Humberto Theodoro Júnior

22/01/2020

Veja, a seguir, a terceira parte do artigo ‘O erro médico e a responsabilidade civil’, de Humberto Theodoro Júnior. Entenda mais sobre culpa médica, consentimento informado, entre outros tópicos:

A culpa médica e o “consentimento não informado” do paciente

Como já demonstrado, a responsabilidade civil do médico é subjetiva, subordinada, portanto, à comprovação de sua negligência, imperícia ou imprudência na prestação do serviço. Entretanto, a culpa do profissional pode resultar não de erro ocorrido na realização do mister, mas por não prestar informações adequadas a respeito do procedimento a ser adotado e de suas consequências. Esse dever de informação é denominado pela doutrina de consentimento informado.

O consentimento informado é “instrumento de um processo de comunicação recíproca entre médico e paciente, contendo informações sobre riscos e benefícios que médicos devem prover aos pacientes, para que estes possam decidir autonomamente se querem ou não se submeter a determinado tratamento”.[1]

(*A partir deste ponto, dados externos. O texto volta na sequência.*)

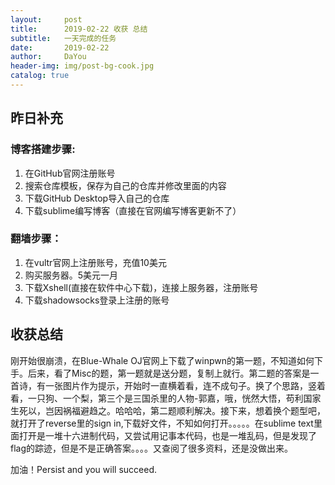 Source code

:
 ```yaml
---
layout:     post
title:      2019-02-22 收获 总结
subtitle:   一天完成的任务
date:       2019-02-22
author:     DaYou
header-img: img/post-bg-cook.jpg
catalog: true
---
```


## 昨日补充

### 博客搭建步骤:
1. 在GitHub官网注册账号
2. 搜索仓库模板，保存为自己的仓库并修改里面的内容
3. 下载GitHub Desktop导入自己的仓库
4. 下载sublime编写博客（直接在官网编写博客更新不了）

### 翻墙步骤：
   1. 在vultr官网上注册账号，充值10美元
   2. 购买服务器。5美元一月
   3. 下载Xshell(直接在软件中心下载)，连接上服务器，注册账号
   4. 下载shadowsocks登录上注册的账号

## 收获总结

  刚开始很崩溃，在Blue-Whale OJ官网上下载了winpwn的第一题，不知道如何下手。后来，看了Misc的题，第一题就是送分题，复制上就行。第二题的答案是一首诗，有一张图片作为提示，开始时一直横着看，连不成句子。换了个思路，竖着看，一只狗、一个梨，第三个是三国杀里的人物-郭嘉，哦，恍然大悟，苟利国家生死以，岂因祸福避趋之。哈哈哈，第二题顺利解决。接下来，想着换个题型吧，就打开了reverse里的sign in,下载好文件，不知如何打开。。。。。在sublime text里面打开是一堆十六进制代码，又尝试用记事本代码，也是一堆乱码，但是发现了flag的踪迹，但是不是正确答案。。。。又查阅了很多资料，还是没做出来。

  加油！Persist and you will succeed.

Essa obrigação de bem informar o paciente a respeito dos riscos do tratamento ou do procedimento a que irá se submeter decorre dos arts. 13 e 14, do Código Civil, que tratam do direito de disposição sobre o próprio corpo. Encontra, também, preciso fundamento no regime tutelar do Código de Defesa do Consumidor que inclui entre seus direitos básicos o que lhe assegura a informação adequada e clara sobre os produtos e serviços contratados, “bem como sobre os riscos que apresentam” (CDC, art. 6º, III).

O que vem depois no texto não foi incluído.